Findings suggest divergent perspectives around the role of teamwork and scope of practice in relation to patient safety. The most notable difference relates to the role of Allied Health, who are “second string” players (as seen through the metaphor of a sports team). Concerns were expressed about the balance between professional accountability and professional scope of practice. In addition, teamwork and scope of practice are dynamic in nature, and can be seen as either a threat to patient safety or an opportunity for improving safety outcomes. Finally, a key issue is the need to balance deference to expertise with the burden experienced by senior nurses.

This project furthers our understanding of the complexities of the critical care environment and explores the ways in which safety culture and improved safety outcomes may be achieved through clinical leadership.

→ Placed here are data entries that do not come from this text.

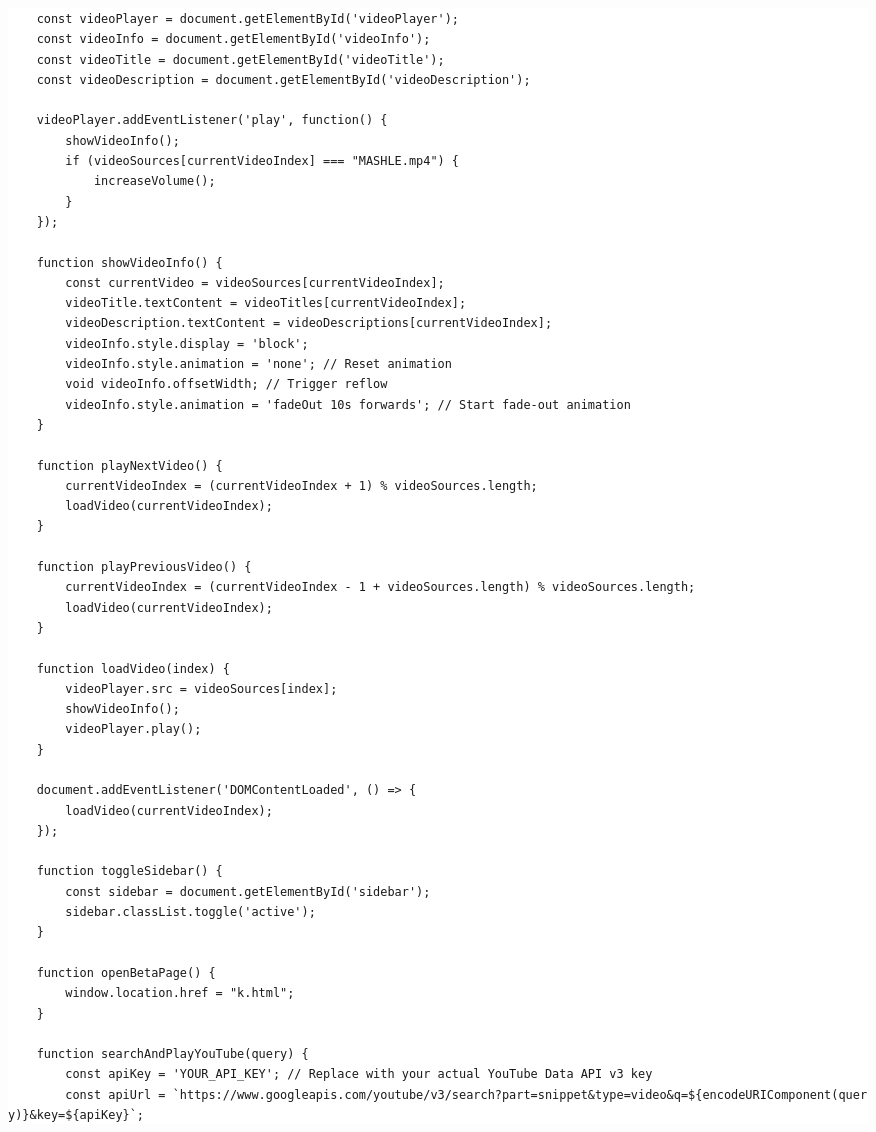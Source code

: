         const videoPlayer = document.getElementById('videoPlayer');
        const videoInfo = document.getElementById('videoInfo');
        const videoTitle = document.getElementById('videoTitle');
        const videoDescription = document.getElementById('videoDescription');

        videoPlayer.addEventListener('play', function() {
            showVideoInfo();
            if (videoSources[currentVideoIndex] === "MASHLE.mp4") {
                increaseVolume();
            }
        });

        function showVideoInfo() {
            const currentVideo = videoSources[currentVideoIndex];
            videoTitle.textContent = videoTitles[currentVideoIndex];
            videoDescription.textContent = videoDescriptions[currentVideoIndex];
            videoInfo.style.display = 'block';
            videoInfo.style.animation = 'none'; // Reset animation
            void videoInfo.offsetWidth; // Trigger reflow
            videoInfo.style.animation = 'fadeOut 10s forwards'; // Start fade-out animation
        }

        function playNextVideo() {
            currentVideoIndex = (currentVideoIndex + 1) % videoSources.length;
            loadVideo(currentVideoIndex);
        }

        function playPreviousVideo() {
            currentVideoIndex = (currentVideoIndex - 1 + videoSources.length) % videoSources.length;
            loadVideo(currentVideoIndex);
        }

        function loadVideo(index) {
            videoPlayer.src = videoSources[index];
            showVideoInfo();
            videoPlayer.play();
        }

        document.addEventListener('DOMContentLoaded', () => {
            loadVideo(currentVideoIndex);
        });

        function toggleSidebar() {
            const sidebar = document.getElementById('sidebar');
            sidebar.classList.toggle('active');
        }

        function openBetaPage() {
            window.location.href = "k.html";
        }

        function searchAndPlayYouTube(query) {
            const apiKey = 'YOUR_API_KEY'; // Replace with your actual YouTube Data API v3 key
            const apiUrl = `https://www.googleapis.com/youtube/v3/search?part=snippet&type=video&q=${encodeURIComponent(query)}&key=${apiKey}`;
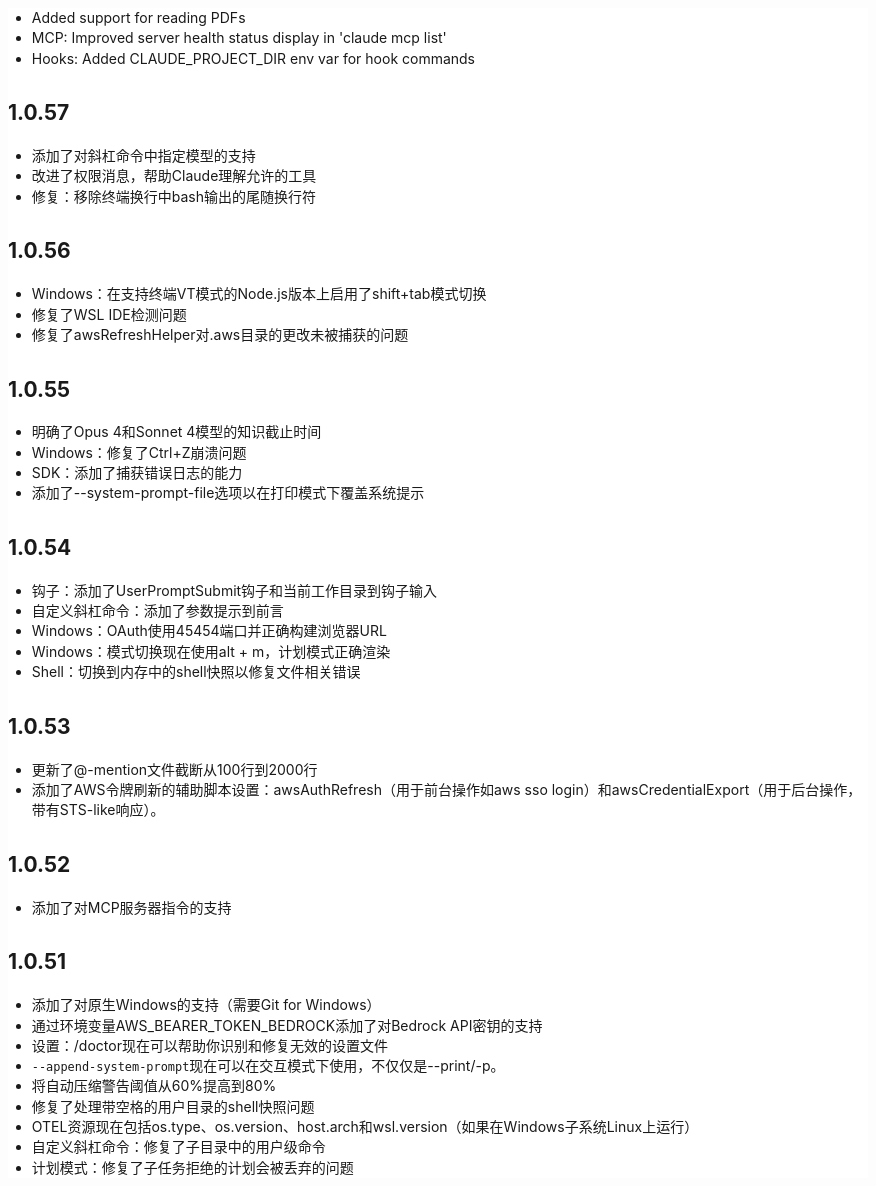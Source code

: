 - Added support for reading PDFs
- MCP: Improved server health status display in 'claude mcp list'
- Hooks: Added CLAUDE_PROJECT_DIR env var for hook commands

## 1.0.57

- 添加了对斜杠命令中指定模型的支持
- 改进了权限消息，帮助Claude理解允许的工具
- 修复：移除终端换行中bash输出的尾随换行符

## 1.0.56

- Windows：在支持终端VT模式的Node.js版本上启用了shift+tab模式切换
- 修复了WSL IDE检测问题
- 修复了awsRefreshHelper对.aws目录的更改未被捕获的问题

## 1.0.55

- 明确了Opus 4和Sonnet 4模型的知识截止时间
- Windows：修复了Ctrl+Z崩溃问题
- SDK：添加了捕获错误日志的能力
- 添加了--system-prompt-file选项以在打印模式下覆盖系统提示

## 1.0.54

- 钩子：添加了UserPromptSubmit钩子和当前工作目录到钩子输入
- 自定义斜杠命令：添加了参数提示到前言
- Windows：OAuth使用45454端口并正确构建浏览器URL
- Windows：模式切换现在使用alt + m，计划模式正确渲染
- Shell：切换到内存中的shell快照以修复文件相关错误

## 1.0.53

- 更新了@-mention文件截断从100行到2000行
- 添加了AWS令牌刷新的辅助脚本设置：awsAuthRefresh（用于前台操作如aws sso login）和awsCredentialExport（用于后台操作，带有STS-like响应）。

## 1.0.52

- 添加了对MCP服务器指令的支持

## 1.0.51

- 添加了对原生Windows的支持（需要Git for Windows）
- 通过环境变量AWS_BEARER_TOKEN_BEDROCK添加了对Bedrock API密钥的支持
- 设置：/doctor现在可以帮助你识别和修复无效的设置文件
- `--append-system-prompt`现在可以在交互模式下使用，不仅仅是--print/-p。
- 将自动压缩警告阈值从60%提高到80%
- 修复了处理带空格的用户目录的shell快照问题
- OTEL资源现在包括os.type、os.version、host.arch和wsl.version（如果在Windows子系统Linux上运行）
- 自定义斜杠命令：修复了子目录中的用户级命令
- 计划模式：修复了子任务拒绝的计划会被丢弃的问题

A key theme emerging from this research is the pervasive and uncomfortable tension between patient safety threats that are linked to provider knowledge and experience, and those linked to workplace conditions. There was agreement among the provider groups that improvements were needed in interdisciplinary communication, increased respect and value for professional contribution, greater understanding of the roles and responsibilities of the team members, and shared mental models of patient goals. In addition, substantial work is required to clarify scope of practice, practice standards, competencies, and skill base of team members in the context of professional accountability.

This research focused uniquely on critical care practice in teaching hospitals, and findings may not apply to the same extent in community hospitals. More research is needed to determine whether the issues identified in this study also apply in other sectors. In addition, the perspectives of patients and families were not explored; further research is required to understand the perspectives of this stakeholder group.

Other questions to be explored through subsequent research include 1) What supports are needed for expert critical care nurses who are burdened by the need for them to support junior nurses and junior physicians? 2) What changes are needed to promote understanding of professional roles and interdisciplinary teamwork in critical care? 3) What information and supports do clinical leaders (i.e. expert nurses in charge on a daily basis) need to help them make decisions that promote the delivery of safe care? 4) How do direct care providers learn to develop a more comprehensive understanding of their work environment and manage the paradoxes of accountability in ways that will keep the operating point safe?